▶ [RECORDS TO USE]

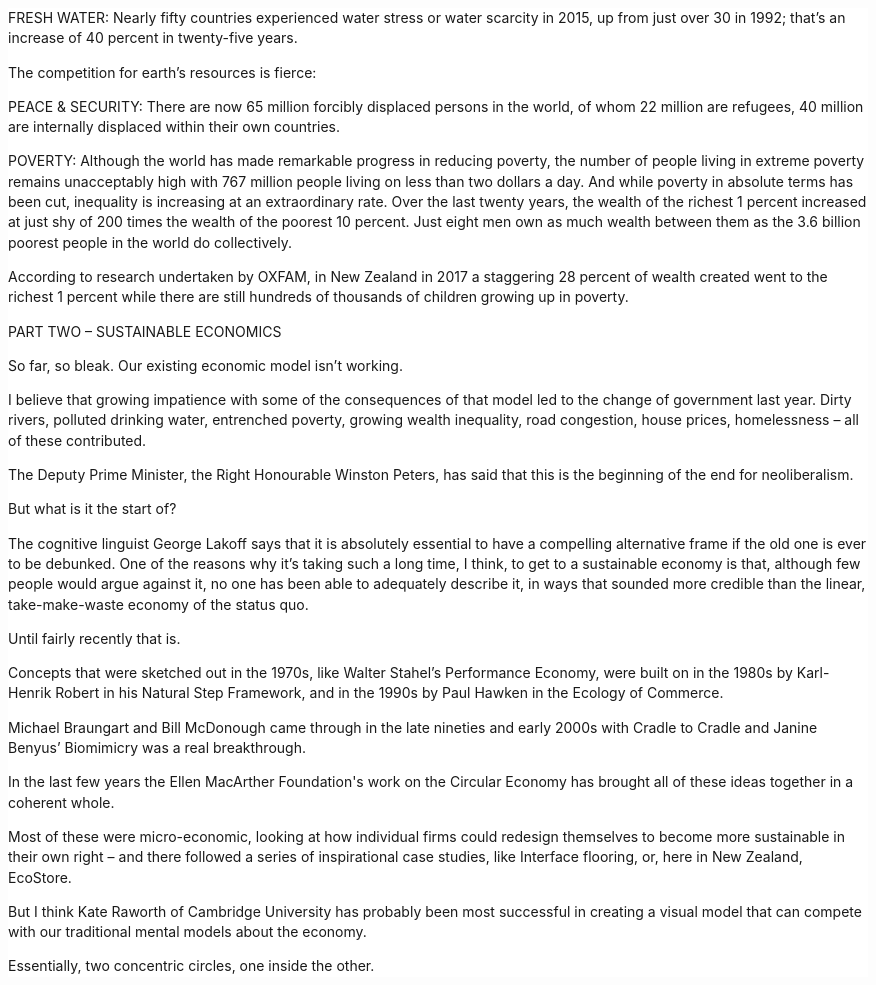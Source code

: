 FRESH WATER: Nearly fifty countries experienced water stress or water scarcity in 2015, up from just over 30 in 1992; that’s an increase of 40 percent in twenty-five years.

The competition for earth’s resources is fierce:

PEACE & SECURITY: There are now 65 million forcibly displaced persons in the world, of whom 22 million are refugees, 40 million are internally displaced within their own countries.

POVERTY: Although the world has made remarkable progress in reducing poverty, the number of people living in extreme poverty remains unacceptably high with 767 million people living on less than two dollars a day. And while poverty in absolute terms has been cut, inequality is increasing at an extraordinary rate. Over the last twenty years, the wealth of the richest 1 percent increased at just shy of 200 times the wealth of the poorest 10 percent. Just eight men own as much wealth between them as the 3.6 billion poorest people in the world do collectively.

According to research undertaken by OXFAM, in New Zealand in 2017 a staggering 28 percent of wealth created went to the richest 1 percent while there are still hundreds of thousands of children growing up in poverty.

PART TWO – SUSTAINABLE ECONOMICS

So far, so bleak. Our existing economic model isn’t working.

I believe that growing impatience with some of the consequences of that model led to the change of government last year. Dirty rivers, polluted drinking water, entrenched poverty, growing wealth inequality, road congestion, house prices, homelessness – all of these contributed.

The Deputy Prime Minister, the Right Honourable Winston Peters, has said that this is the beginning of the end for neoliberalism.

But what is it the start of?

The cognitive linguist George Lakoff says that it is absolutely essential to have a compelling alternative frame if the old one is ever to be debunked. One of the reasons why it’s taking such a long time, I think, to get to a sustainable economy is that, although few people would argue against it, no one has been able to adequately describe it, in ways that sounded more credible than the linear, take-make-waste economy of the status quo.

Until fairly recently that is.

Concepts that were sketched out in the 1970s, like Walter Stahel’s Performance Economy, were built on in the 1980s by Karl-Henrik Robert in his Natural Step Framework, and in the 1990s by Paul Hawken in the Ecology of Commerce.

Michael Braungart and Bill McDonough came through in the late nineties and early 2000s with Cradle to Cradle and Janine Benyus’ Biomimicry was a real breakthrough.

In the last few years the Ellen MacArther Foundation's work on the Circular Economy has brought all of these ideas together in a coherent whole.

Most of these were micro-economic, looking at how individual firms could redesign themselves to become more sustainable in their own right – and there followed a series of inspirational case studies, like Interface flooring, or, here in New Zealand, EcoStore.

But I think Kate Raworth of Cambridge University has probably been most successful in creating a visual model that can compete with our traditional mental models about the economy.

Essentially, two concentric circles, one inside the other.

* * *

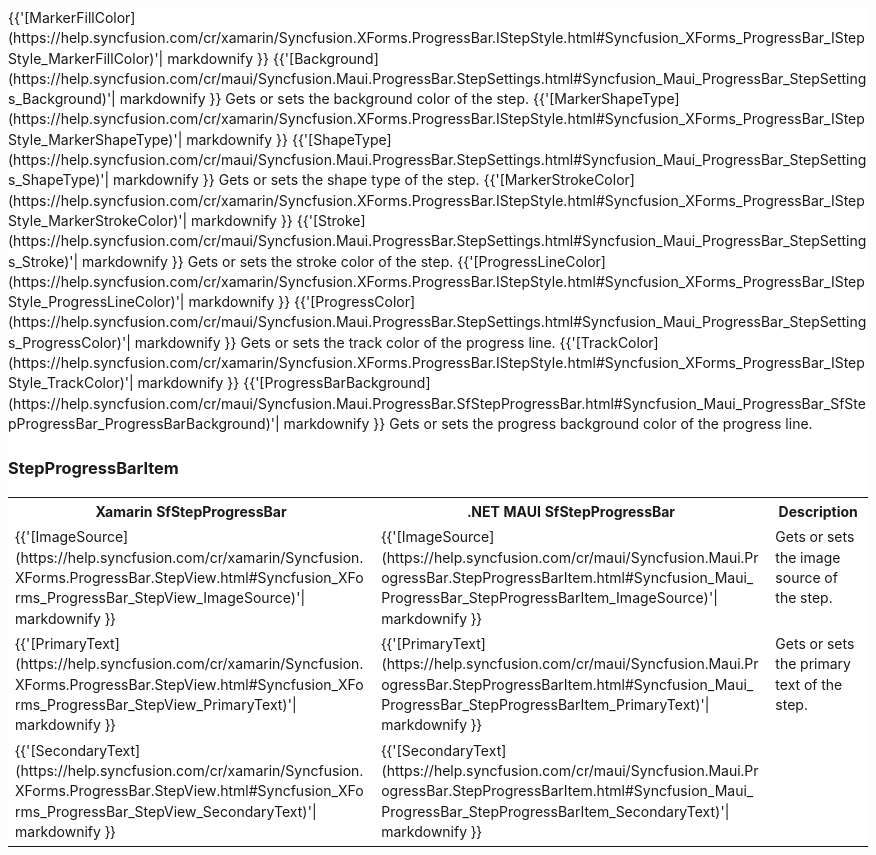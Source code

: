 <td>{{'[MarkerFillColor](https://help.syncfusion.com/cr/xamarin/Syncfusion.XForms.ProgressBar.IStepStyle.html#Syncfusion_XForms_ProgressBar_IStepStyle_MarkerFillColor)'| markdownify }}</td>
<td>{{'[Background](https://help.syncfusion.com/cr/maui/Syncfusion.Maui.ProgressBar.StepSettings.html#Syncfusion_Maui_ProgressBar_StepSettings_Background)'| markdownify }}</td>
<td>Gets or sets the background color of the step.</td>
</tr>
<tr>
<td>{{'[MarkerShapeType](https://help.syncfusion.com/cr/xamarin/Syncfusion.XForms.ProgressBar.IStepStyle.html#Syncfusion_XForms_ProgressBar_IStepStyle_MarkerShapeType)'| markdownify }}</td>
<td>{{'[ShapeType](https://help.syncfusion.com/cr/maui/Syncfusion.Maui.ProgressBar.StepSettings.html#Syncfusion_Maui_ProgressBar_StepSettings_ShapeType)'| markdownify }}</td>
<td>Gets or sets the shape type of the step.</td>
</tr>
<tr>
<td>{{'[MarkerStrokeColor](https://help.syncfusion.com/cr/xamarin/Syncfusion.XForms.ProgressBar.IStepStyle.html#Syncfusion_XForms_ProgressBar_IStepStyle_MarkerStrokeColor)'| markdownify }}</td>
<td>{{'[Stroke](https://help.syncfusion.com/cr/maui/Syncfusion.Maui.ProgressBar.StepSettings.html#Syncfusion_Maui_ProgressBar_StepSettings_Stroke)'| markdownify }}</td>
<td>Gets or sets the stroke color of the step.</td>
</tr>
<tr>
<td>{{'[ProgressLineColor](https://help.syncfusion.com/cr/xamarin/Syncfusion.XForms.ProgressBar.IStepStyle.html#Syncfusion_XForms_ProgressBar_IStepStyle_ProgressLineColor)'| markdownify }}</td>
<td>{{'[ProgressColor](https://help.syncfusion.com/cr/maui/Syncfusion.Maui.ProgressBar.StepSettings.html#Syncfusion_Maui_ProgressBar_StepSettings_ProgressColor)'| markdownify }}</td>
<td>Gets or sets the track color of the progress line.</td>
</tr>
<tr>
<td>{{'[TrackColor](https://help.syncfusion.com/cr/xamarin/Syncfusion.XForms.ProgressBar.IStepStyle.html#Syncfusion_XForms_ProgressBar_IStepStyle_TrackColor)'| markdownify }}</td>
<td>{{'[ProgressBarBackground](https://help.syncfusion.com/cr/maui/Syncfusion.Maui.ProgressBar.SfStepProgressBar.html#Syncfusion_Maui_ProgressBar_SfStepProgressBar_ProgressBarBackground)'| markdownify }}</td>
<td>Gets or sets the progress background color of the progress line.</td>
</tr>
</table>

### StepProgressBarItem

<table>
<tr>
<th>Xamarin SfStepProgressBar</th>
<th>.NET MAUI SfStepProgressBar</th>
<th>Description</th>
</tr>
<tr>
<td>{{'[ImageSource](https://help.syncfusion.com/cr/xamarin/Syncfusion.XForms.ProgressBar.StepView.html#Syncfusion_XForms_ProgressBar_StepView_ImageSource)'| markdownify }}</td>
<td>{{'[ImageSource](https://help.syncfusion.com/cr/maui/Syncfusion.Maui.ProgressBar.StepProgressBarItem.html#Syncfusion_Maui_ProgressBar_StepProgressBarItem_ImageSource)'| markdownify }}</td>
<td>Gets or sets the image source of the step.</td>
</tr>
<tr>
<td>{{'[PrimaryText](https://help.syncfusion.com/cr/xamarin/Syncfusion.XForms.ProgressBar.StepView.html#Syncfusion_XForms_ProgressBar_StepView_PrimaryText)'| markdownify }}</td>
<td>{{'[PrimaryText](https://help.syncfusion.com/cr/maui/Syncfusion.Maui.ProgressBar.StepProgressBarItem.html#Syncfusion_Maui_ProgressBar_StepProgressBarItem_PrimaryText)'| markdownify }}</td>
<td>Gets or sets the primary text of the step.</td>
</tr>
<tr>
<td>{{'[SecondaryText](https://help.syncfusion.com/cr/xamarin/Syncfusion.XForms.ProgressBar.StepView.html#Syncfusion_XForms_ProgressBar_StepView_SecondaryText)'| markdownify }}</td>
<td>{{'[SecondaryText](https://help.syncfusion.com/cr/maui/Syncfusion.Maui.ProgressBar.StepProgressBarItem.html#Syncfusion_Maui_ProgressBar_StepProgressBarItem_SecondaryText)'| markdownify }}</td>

==

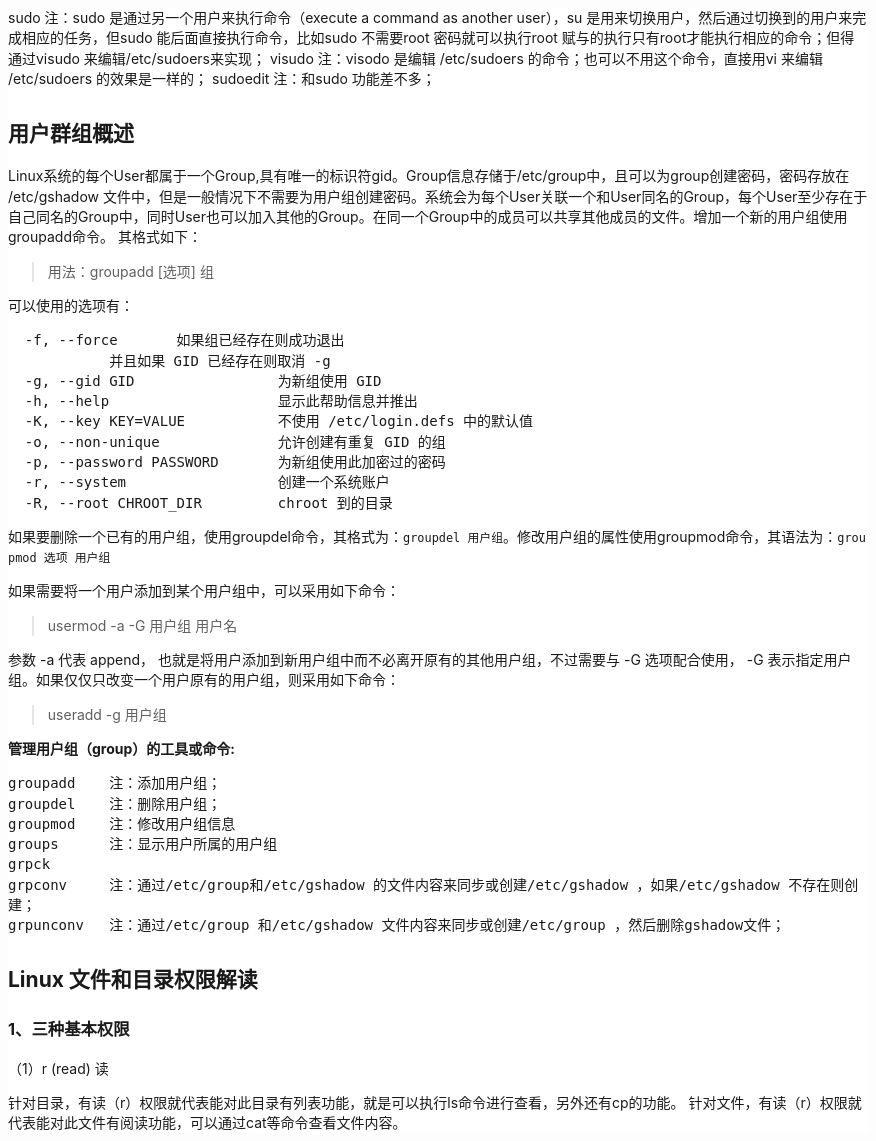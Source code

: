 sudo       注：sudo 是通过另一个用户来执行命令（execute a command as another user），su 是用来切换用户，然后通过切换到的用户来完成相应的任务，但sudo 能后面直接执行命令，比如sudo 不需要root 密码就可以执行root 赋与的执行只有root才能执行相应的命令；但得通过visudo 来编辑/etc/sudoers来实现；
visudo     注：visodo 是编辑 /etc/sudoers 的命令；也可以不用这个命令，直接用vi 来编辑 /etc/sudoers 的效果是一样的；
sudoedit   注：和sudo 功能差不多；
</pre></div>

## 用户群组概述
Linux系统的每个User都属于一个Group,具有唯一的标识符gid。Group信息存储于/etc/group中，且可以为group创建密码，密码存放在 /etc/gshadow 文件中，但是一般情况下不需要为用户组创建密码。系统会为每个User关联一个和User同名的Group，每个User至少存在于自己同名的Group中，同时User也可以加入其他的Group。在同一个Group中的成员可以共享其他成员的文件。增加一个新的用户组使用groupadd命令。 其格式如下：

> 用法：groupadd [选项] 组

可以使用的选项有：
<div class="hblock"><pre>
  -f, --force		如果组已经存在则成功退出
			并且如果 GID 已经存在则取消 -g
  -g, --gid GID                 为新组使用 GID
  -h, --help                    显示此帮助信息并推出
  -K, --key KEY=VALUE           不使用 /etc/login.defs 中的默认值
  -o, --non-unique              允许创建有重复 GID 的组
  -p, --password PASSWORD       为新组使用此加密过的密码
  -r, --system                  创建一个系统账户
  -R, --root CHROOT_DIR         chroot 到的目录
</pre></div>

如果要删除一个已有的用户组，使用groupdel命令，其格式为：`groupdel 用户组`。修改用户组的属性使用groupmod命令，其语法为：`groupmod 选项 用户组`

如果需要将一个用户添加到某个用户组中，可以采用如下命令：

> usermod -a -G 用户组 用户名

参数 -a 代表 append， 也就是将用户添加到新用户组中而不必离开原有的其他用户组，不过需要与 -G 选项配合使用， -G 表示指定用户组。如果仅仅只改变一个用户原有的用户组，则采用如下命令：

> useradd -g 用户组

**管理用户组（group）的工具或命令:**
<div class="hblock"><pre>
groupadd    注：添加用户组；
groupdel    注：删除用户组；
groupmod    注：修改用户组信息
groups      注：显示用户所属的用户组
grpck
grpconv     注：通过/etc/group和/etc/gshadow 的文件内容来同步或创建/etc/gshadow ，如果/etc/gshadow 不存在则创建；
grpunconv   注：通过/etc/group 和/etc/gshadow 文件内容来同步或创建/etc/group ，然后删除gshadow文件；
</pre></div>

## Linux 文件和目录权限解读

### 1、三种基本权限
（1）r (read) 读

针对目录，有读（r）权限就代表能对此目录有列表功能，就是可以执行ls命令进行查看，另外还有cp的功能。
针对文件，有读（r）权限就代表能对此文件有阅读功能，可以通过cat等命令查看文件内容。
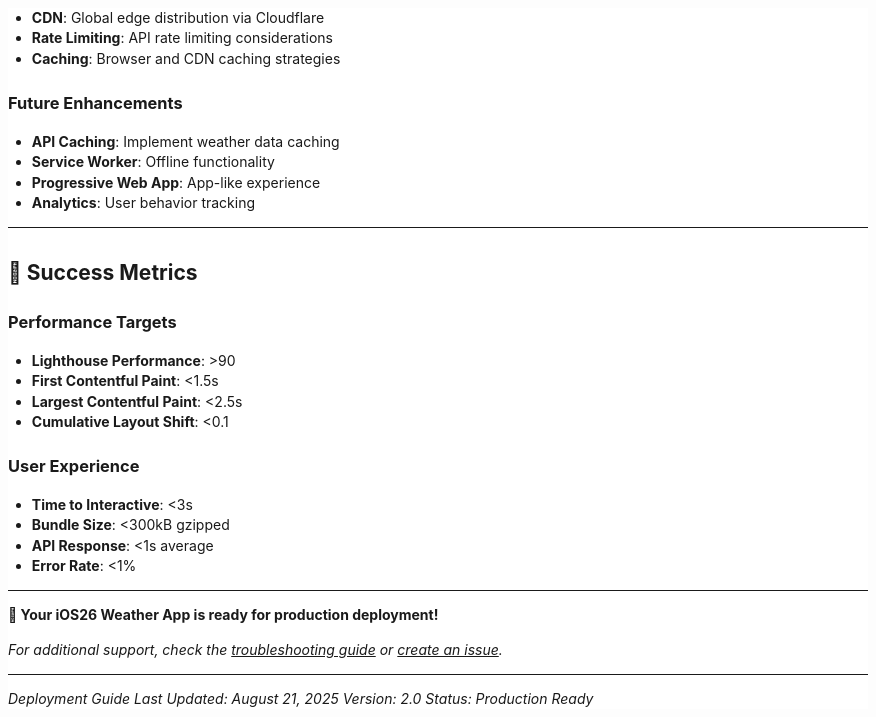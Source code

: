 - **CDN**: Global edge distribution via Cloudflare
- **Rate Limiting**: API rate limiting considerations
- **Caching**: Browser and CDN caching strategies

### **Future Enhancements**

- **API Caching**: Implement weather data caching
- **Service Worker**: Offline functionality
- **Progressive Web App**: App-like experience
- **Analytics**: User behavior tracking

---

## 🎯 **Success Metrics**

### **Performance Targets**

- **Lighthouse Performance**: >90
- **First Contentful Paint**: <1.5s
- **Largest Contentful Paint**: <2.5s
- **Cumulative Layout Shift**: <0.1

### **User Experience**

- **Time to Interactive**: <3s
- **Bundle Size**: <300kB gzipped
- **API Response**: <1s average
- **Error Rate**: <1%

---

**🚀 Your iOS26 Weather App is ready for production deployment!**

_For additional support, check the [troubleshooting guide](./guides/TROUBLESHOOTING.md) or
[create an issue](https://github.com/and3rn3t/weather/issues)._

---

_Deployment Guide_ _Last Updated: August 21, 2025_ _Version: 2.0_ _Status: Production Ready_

▶ [GOAL OF THE EXERCISE] Return the span of lines in the data above that opens at the line with "POVERTY: Although the" and closes at the line with "According to research", exactly, ends included, nothing else.

▶ [TASK OUTPUT]
POVERTY: Although the world has made remarkable progress in reducing poverty, the number of people living in extreme poverty remains unacceptably high with 767 million people living on less than two dollars a day. And while poverty in absolute terms has been cut, inequality is increasing at an extraordinary rate. Over the last twenty years, the wealth of the richest 1 percent increased at just shy of 200 times the wealth of the poorest 10 percent. Just eight men own as much wealth between them as the 3.6 billion poorest people in the world do collectively.

According to research undertaken by OXFAM, in New Zealand in 2017 a staggering 28 percent of wealth created went to the richest 1 percent while there are still hundreds of thousands of children growing up in poverty.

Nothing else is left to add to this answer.